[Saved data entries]
──────────────────────────────
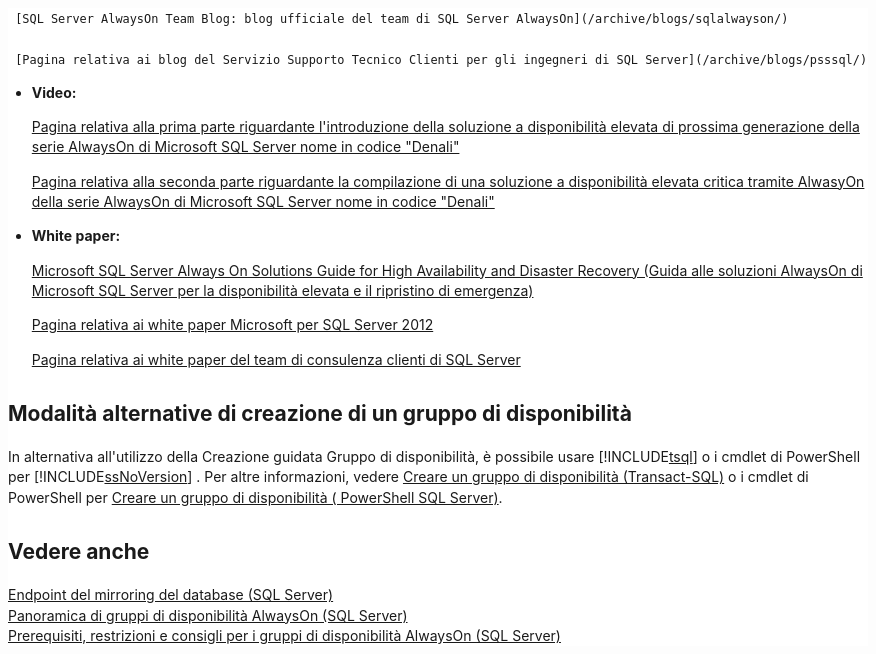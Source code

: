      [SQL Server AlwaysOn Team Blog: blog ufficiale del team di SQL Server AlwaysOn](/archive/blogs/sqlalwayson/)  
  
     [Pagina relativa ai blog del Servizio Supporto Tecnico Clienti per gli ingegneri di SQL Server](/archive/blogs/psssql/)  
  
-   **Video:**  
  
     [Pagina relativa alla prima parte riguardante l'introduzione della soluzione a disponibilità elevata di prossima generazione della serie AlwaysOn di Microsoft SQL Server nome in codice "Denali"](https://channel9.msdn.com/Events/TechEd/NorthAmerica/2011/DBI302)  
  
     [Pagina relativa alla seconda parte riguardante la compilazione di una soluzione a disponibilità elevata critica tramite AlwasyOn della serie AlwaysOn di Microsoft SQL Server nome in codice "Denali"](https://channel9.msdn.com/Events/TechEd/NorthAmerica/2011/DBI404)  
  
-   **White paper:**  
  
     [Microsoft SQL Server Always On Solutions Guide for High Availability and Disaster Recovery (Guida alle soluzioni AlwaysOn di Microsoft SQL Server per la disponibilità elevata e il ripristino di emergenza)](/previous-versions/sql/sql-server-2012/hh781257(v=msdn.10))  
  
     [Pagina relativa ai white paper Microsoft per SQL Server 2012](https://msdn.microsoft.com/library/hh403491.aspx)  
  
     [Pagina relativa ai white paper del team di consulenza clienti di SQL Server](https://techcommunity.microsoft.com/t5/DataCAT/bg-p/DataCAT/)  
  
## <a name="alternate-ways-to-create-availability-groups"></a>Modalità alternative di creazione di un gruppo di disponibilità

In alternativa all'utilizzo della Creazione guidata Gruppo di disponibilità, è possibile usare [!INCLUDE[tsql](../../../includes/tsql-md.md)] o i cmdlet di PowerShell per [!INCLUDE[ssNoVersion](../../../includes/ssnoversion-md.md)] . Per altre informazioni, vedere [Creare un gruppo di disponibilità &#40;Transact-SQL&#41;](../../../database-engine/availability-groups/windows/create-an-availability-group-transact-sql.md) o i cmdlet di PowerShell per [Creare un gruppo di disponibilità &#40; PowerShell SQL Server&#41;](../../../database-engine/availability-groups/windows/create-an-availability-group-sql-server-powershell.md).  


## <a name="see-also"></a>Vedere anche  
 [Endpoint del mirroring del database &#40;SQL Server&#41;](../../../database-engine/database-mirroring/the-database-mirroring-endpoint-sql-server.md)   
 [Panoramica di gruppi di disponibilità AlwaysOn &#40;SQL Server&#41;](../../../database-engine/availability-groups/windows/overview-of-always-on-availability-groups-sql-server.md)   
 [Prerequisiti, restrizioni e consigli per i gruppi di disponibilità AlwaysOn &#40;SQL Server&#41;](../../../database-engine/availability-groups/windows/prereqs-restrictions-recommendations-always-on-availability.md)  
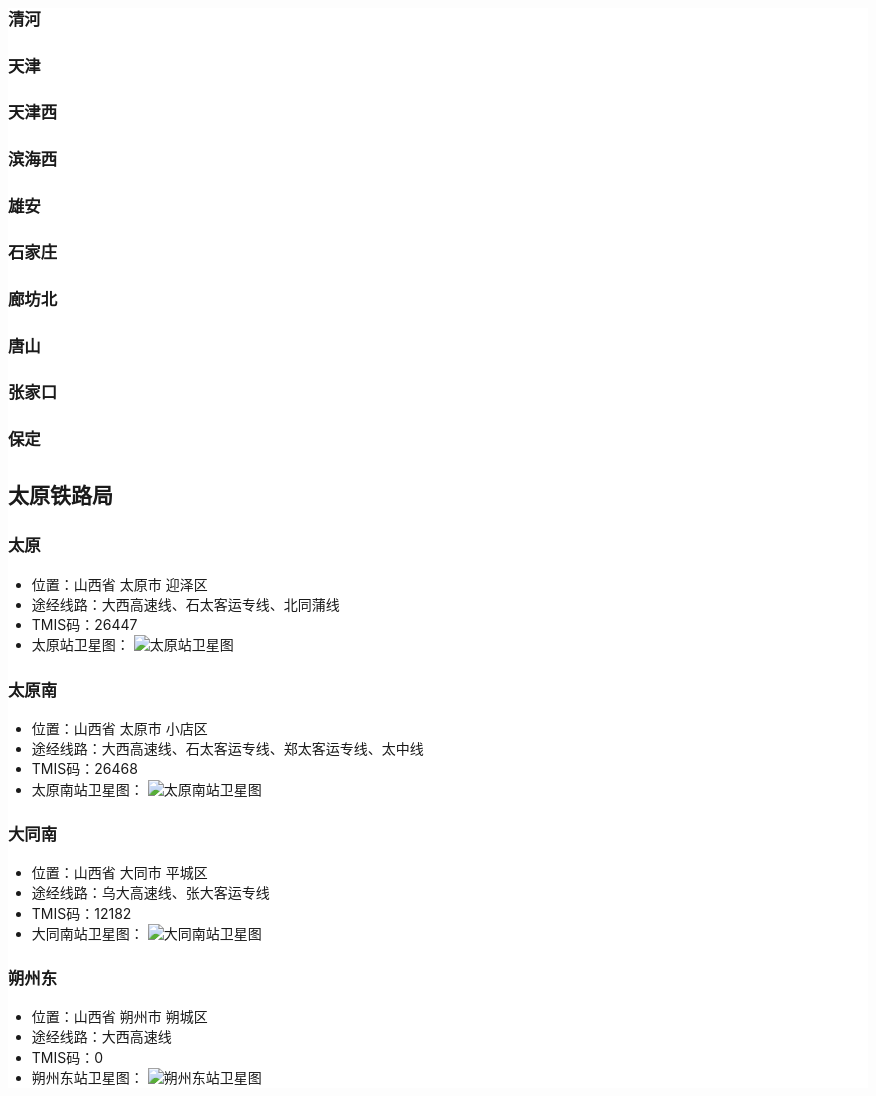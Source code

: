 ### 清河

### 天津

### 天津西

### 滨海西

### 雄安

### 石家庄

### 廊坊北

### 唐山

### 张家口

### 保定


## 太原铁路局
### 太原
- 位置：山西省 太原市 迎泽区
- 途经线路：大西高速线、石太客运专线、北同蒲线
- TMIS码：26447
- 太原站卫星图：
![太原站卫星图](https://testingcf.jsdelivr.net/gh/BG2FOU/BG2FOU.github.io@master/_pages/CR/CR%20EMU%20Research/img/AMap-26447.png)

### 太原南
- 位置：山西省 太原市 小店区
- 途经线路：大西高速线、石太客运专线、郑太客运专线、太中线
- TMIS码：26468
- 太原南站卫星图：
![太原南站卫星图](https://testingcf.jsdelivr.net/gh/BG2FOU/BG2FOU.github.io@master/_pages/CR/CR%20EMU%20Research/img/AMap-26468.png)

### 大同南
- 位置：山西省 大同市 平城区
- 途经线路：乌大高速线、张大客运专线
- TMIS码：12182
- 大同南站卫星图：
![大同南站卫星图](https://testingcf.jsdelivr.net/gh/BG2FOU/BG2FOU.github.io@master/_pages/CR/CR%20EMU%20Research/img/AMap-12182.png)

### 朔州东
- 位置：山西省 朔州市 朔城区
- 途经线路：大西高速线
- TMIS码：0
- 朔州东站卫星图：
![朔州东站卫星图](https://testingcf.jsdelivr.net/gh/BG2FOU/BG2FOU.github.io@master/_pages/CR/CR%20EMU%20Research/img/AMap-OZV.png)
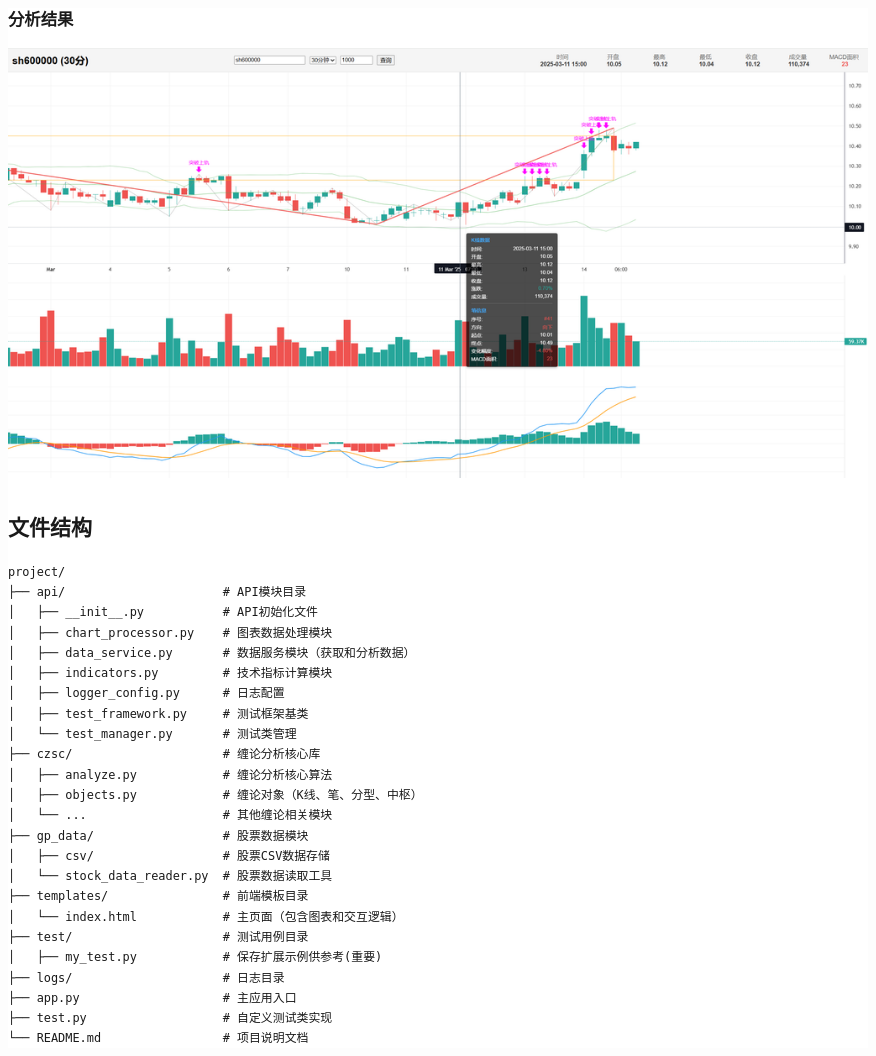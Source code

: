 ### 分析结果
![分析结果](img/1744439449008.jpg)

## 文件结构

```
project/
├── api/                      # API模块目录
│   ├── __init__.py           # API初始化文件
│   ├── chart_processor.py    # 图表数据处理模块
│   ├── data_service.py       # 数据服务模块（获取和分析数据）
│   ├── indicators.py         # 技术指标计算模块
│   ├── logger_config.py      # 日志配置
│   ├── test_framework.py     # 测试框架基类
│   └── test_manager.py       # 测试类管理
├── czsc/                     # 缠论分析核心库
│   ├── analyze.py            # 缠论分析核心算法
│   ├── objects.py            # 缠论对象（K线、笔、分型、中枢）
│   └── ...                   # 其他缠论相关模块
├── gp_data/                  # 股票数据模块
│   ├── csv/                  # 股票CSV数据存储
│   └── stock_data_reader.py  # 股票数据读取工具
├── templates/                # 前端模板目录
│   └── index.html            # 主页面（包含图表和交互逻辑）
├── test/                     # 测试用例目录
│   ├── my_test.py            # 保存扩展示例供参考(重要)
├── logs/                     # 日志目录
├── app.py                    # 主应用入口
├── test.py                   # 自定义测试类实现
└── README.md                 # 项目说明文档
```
──────────────────────────────
- _What needs to be done_: Above are the records; repeat them exactly, omitting every picture.

- _Response below_:
Source code

:      [SQL Server AlwaysOn Team Blog: blog ufficiale del team di SQL Server AlwaysOn](/archive/blogs/sqlalwayson/)  
  
     [Pagina relativa ai blog del Servizio Supporto Tecnico Clienti per gli ingegneri di SQL Server](/archive/blogs/psssql/)  
  
-   **Video:**  
  
     [Pagina relativa alla prima parte riguardante l'introduzione della soluzione a disponibilità elevata di prossima generazione della serie AlwaysOn di Microsoft SQL Server nome in codice "Denali"](https://channel9.msdn.com/Events/TechEd/NorthAmerica/2011/DBI302)  
  
     [Pagina relativa alla seconda parte riguardante la compilazione di una soluzione a disponibilità elevata critica tramite AlwasyOn della serie AlwaysOn di Microsoft SQL Server nome in codice "Denali"](https://channel9.msdn.com/Events/TechEd/NorthAmerica/2011/DBI404)  
  
-   **White paper:**  
  
     [Microsoft SQL Server Always On Solutions Guide for High Availability and Disaster Recovery (Guida alle soluzioni AlwaysOn di Microsoft SQL Server per la disponibilità elevata e il ripristino di emergenza)](/previous-versions/sql/sql-server-2012/hh781257(v=msdn.10))  
  
     [Pagina relativa ai white paper Microsoft per SQL Server 2012](https://msdn.microsoft.com/library/hh403491.aspx)  
  
     [Pagina relativa ai white paper del team di consulenza clienti di SQL Server](https://techcommunity.microsoft.com/t5/DataCAT/bg-p/DataCAT/)  
  
## <a name="alternate-ways-to-create-availability-groups"></a>Modalità alternative di creazione di un gruppo di disponibilità

In alternativa all'utilizzo della Creazione guidata Gruppo di disponibilità, è possibile usare [!INCLUDE[tsql](../../../includes/tsql-md.md)] o i cmdlet di PowerShell per [!INCLUDE[ssNoVersion](../../../includes/ssnoversion-md.md)] . Per altre informazioni, vedere [Creare un gruppo di disponibilità &#40;Transact-SQL&#41;](../../../database-engine/availability-groups/windows/create-an-availability-group-transact-sql.md) o i cmdlet di PowerShell per [Creare un gruppo di disponibilità &#40; PowerShell SQL Server&#41;](../../../database-engine/availability-groups/windows/create-an-availability-group-sql-server-powershell.md).  


## <a name="see-also"></a>Vedere anche  
 [Endpoint del mirroring del database &#40;SQL Server&#41;](../../../database-engine/database-mirroring/the-database-mirroring-endpoint-sql-server.md)   
 [Panoramica di gruppi di disponibilità AlwaysOn &#40;SQL Server&#41;](../../../database-engine/availability-groups/windows/overview-of-always-on-availability-groups-sql-server.md)   
 [Prerequisiti, restrizioni e consigli per i gruppi di disponibilità AlwaysOn &#40;SQL Server&#41;](../../../database-engine/availability-groups/windows/prereqs-restrictions-recommendations-always-on-availability.md)  
Source code

: ### 清河

### 天津

### 天津西

### 滨海西

### 雄安

### 石家庄

### 廊坊北

### 唐山

### 张家口

### 保定


## 太原铁路局
### 太原
- 位置：山西省 太原市 迎泽区
- 途经线路：大西高速线、石太客运专线、北同蒲线
- TMIS码：26447
- 太原站卫星图：
![太原站卫星图](https://testingcf.jsdelivr.net/gh/BG2FOU/BG2FOU.github.io@master/_pages/CR/CR%20EMU%20Research/img/AMap-26447.png)

### 太原南
- 位置：山西省 太原市 小店区
- 途经线路：大西高速线、石太客运专线、郑太客运专线、太中线
- TMIS码：26468
- 太原南站卫星图：
![太原南站卫星图](https://testingcf.jsdelivr.net/gh/BG2FOU/BG2FOU.github.io@master/_pages/CR/CR%20EMU%20Research/img/AMap-26468.png)

### 大同南
- 位置：山西省 大同市 平城区
- 途经线路：乌大高速线、张大客运专线
- TMIS码：12182
- 大同南站卫星图：
![大同南站卫星图](https://testingcf.jsdelivr.net/gh/BG2FOU/BG2FOU.github.io@master/_pages/CR/CR%20EMU%20Research/img/AMap-12182.png)

### 朔州东
- 位置：山西省 朔州市 朔城区
- 途经线路：大西高速线
- TMIS码：0
- 朔州东站卫星图：
![朔州东站卫星图](https://testingcf.jsdelivr.net/gh/BG2FOU/BG2FOU.github.io@master/_pages/CR/CR%20EMU%20Research/img/AMap-OZV.png)
Source code

: ### 分析结果
![分析结果](img/1744439449008.jpg)

## 文件结构

```
project/
├── api/                      # API模块目录
│   ├── __init__.py           # API初始化文件
│   ├── chart_processor.py    # 图表数据处理模块
│   ├── data_service.py       # 数据服务模块（获取和分析数据）
│   ├── indicators.py         # 技术指标计算模块
│   ├── logger_config.py      # 日志配置
│   ├── test_framework.py     # 测试框架基类
│   └── test_manager.py       # 测试类管理
├── czsc/                     # 缠论分析核心库
│   ├── analyze.py            # 缠论分析核心算法
│   ├── objects.py            # 缠论对象（K线、笔、分型、中枢）
│   └── ...                   # 其他缠论相关模块
├── gp_data/                  # 股票数据模块
│   ├── csv/                  # 股票CSV数据存储
│   └── stock_data_reader.py  # 股票数据读取工具
├── templates/                # 前端模板目录
│   └── index.html            # 主页面（包含图表和交互逻辑）
├── test/                     # 测试用例目录
│   ├── my_test.py            # 保存扩展示例供参考(重要)
├── logs/                     # 日志目录
├── app.py                    # 主应用入口
├── test.py                   # 自定义测试类实现
└── README.md                 # 项目说明文档
```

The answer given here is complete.